*BRIEF*.
Copy exactly, from the beginning of the material below, every line up to and including the one holding "Tendermint consensus algorithm shows", with the pictures left out.

*DATA SUPPLIED*.
☆ ☆ ☆

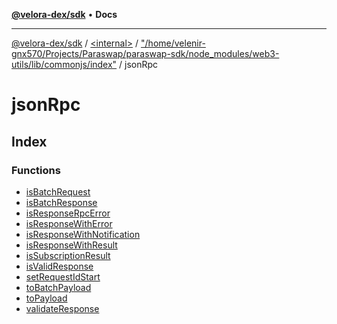 [**@velora-dex/sdk**](../../../../../README.md) • **Docs**

***

[@velora-dex/sdk](../../../../../globals.md) / [\<internal\>](../../../../README.md) / ["/home/velenir-gnx570/Projects/Paraswap/paraswap-sdk/node\_modules/web3-utils/lib/commonjs/index"](../../README.md) / jsonRpc

# jsonRpc

## Index

### Functions

- [isBatchRequest](functions/isBatchRequest.md)
- [isBatchResponse](functions/isBatchResponse.md)
- [isResponseRpcError](functions/isResponseRpcError.md)
- [isResponseWithError](functions/isResponseWithError.md)
- [isResponseWithNotification](functions/isResponseWithNotification.md)
- [isResponseWithResult](functions/isResponseWithResult.md)
- [isSubscriptionResult](functions/isSubscriptionResult.md)
- [isValidResponse](functions/isValidResponse.md)
- [setRequestIdStart](functions/setRequestIdStart.md)
- [toBatchPayload](functions/toBatchPayload.md)
- [toPayload](functions/toPayload.md)
- [validateResponse](functions/validateResponse.md)
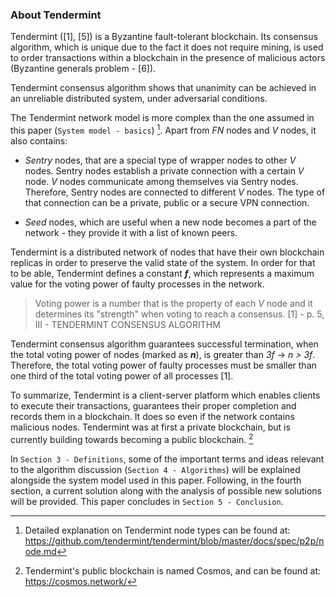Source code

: ### About Tendermint

Tendermint ([1], [5]) is a Byzantine fault-tolerant blockchain. Its consensus algorithm, which is unique due to the fact it does not require mining, is used to order transactions within a blockchain in the presence of malicious actors (Byzantine generals problem - [6]). 

Tendermint consensus algorithm shows that unanimity can be achieved in an unreliable distributed system, under adversarial conditions.

The Tendermint network model is more complex than the one assumed in this paper (`System model - basics`) [^1]. Apart from *FN* nodes and *V* nodes, it also contains: 

* *Sentry* nodes, that are a special type of wrapper nodes to other *V* nodes. Sentry nodes establish a private connection with a certain *V* node. *V* nodes communicate among themselves via Sentry nodes. Therefore, Sentry nodes are connected to different *V* nodes. The type of that connection can be a private, public or a secure VPN connection. 

* *Seed* nodes, which are useful when a new node becomes a part of the network - they provide it with a list of known peers.

Tendermint is a distributed network of nodes that have their own blockchain replicas in order to preserve the valid state of the system. In order for that to be able, Tendermint defines a constant ***f***, which represents a maximum value for the voting power of faulty processes in the network.

> Voting power is a number that is the property of each *V* node and it determines its "strength" when voting to reach a consensus. [1] - p. 5, III - TENDERMINT CONSENSUS ALGORITHM

Tendermint consensus algorithm guarantees successful termination, when the total voting power of nodes (marked as ***n***), is greater than *3f* → *n > 3f*. Therefore, the total voting power of faulty processes must be smaller than one third of the total voting power of all processes [1].

To summarize, Tendermint is a client-server platform which enables clients to execute their transactions, guarantees their proper completion and records them in a blockchain. It does so even if the network contains malicious nodes. Tendermint was at first a private blockchain, but is currently building towards becoming a public blockchain. [^2]

In `Section 3 - Definitions`, some of the important terms and ideas relevant to the algorithm discussion (`Section 4 - Algorithms`) will be explained alongside the system model used in this paper. Following, in the fourth section, a current solution along with the analysis of possible new solutions will be provided. This paper concludes in `Section 5 - Conclusion`.

[^1]: Detailed explanation on Tendermint node types can be found at: <https://github.com/tendermint/tendermint/blob/master/docs/spec/p2p/node.md>

[^2]: Tendermint's public blockchain is named Cosmos, and can be found at: <https://cosmos.network/>



<!--stackedit_data:
eyJoaXN0b3J5IjpbNzE1NTUyOTU4LDE0ODU2MzkyMjcsNDkxND
QxMDY5LC0xNzY5Mjg2MzU0LDcxNjM1MjYwNSwyOTU2MDI2NDgs
MjE0NzI1ODAxMSwtMTkyMTk0MzcxOCwtMTg5NTc3MzI5NSwtMT
ExODMyNTY4OSwxMDY0NDIyNTgxLC02NjM1NjIwMDUsNjQ3MDYx
MDMzXX0=
-->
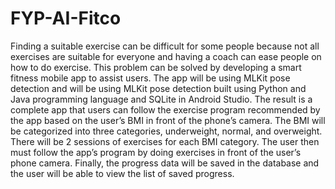 # FYP-AI-Fitco
Finding a suitable exercise can be difficult for some people because not all exercises are suitable for everyone and having a coach can ease people on how to do exercise. This problem can be solved by developing a smart fitness mobile app to assist users. The app will be using MLKit pose detection and will be using MLKit pose detection built using Python and Java programming language and SQLite in Android Studio. The result is a complete app that users can follow the exercise program recommended by the app based on the user’s BMI in front of the phone’s camera. The BMI will be categorized into three categories, underweight, normal, and overweight. There will be 2 sessions of exercises for each BMI category. The user then must follow the app’s program by doing exercises in front of the user’s phone camera. Finally, the progress data will be saved in the database and the user will be able to view the list of saved progress.
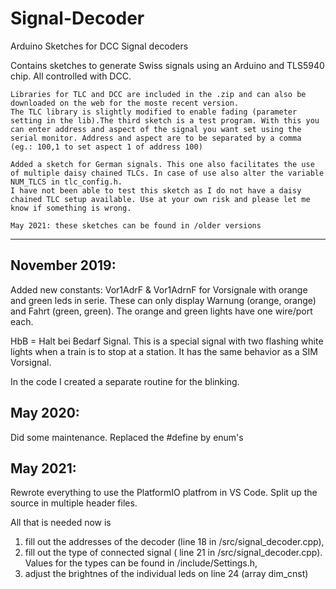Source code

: # Signal-Decoder
Arduino Sketches for DCC Signal decoders

Contains sketches to generate Swiss signals using an Arduino and TLS5940 chip. 
All controlled with DCC.

    
    Libraries for TLC and DCC are included in the .zip and can also be downloaded on the web for the moste recent version. 
    The TLC library is slightly modified to enable fading (parameter setting in the lib).The third sketch is a test program. With this you can enter address and aspect of the signal you want set using the serial monitor. Address and aspect are to be separated by a comma (eg.: 100,1 to set aspect 1 of address 100)
    
    Added a sketch for German signals. This one also facilitates the use of multiple daisy chained TLCs. In case of use also alter the variable NUM_TLCS in tlc_config.h.
    I have not been able to test this sketch as I do not have a daisy chained TLC setup available. Use at your own risk and please let me know if something is wrong.

    May 2021: these sketches can be found in /older versions
--------------------
November 2019: 
-
Added new constants:
Vor1AdrF & Vor1AdrnF for Vorsignale with orange and green leds in serie. These can only display Warnung (orange, orange) and Fahrt (green, green). The orange and green lights have one wire/port each.

HbB = Halt bei Bedarf Signal. This is a special signal with two flashing white lights when a train is to stop at a station. It has the same behavior as a SIM Vorsignal.

In the code I created a separate routine for the blinking.

May 2020: 
-
Did some maintenance. Replaced the #define by enum's

May 2021:
-
Rewrote everything to use the PlatformIO platfrom in VS Code.
Split up the source in multiple header files.

All that is needed now is 
1. fill out the addresses of the decoder (line 18 in /src/signal_decoder.cpp),
2. fill out the type of connected signal ( line 21 in /src/signal_decoder.cpp). Values for the types can be found in /include/Settings.h,
3. adjust the brightnes of the individual leds on line 24 (array dim_cnst)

☆ ☆ ☆

*RESPONSE*.
 [**@velora-dex/sdk**](../../../../../README.md) • **Docs**

***

[@velora-dex/sdk](../../../../../globals.md) / [\<internal\>](../../../../README.md) / ["/home/velenir-gnx570/Projects/Paraswap/paraswap-sdk/node\_modules/web3-utils/lib/commonjs/index"](../../README.md) / jsonRpc

# jsonRpc

## Index

### Functions

- [isBatchRequest](functions/isBatchRequest.md)
- [isBatchResponse](functions/isBatchResponse.md)
- [isResponseRpcError](functions/isResponseRpcError.md)
- [isResponseWithError](functions/isResponseWithError.md)
- [isResponseWithNotification](functions/isResponseWithNotification.md)
- [isResponseWithResult](functions/isResponseWithResult.md)
- [isSubscriptionResult](functions/isSubscriptionResult.md)
- [isValidResponse](functions/isValidResponse.md)
- [setRequestIdStart](functions/setRequestIdStart.md)
- [toBatchPayload](functions/toBatchPayload.md)
- [toPayload](functions/toPayload.md)
- [validateResponse](functions/validateResponse.md)
Source code

: ### About Tendermint

Tendermint ([1], [5]) is a Byzantine fault-tolerant blockchain. Its consensus algorithm, which is unique due to the fact it does not require mining, is used to order transactions within a blockchain in the presence of malicious actors (Byzantine generals problem - [6]). 

Tendermint consensus algorithm shows that unanimity can be achieved in an unreliable distributed system, under adversarial conditions.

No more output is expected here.